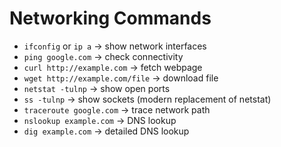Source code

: # Networking Commands

- `ifconfig` or `ip a` → show network interfaces  
- `ping google.com` → check connectivity  
- `curl http://example.com` → fetch webpage  
- `wget http://example.com/file` → download file  
- `netstat -tulnp` → show open ports  
- `ss -tulnp` → show sockets (modern replacement of netstat)  
- `traceroute google.com` → trace network path  
- `nslookup example.com` → DNS lookup  
- `dig example.com` → detailed DNS lookup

= = =

WORK TASK: Please return every line of the records that contains the word "http".

SOLUTION TO THIS EXERCISE:
- `curl http://example.com` → fetch webpage  
- `wget http://example.com/file` → download file  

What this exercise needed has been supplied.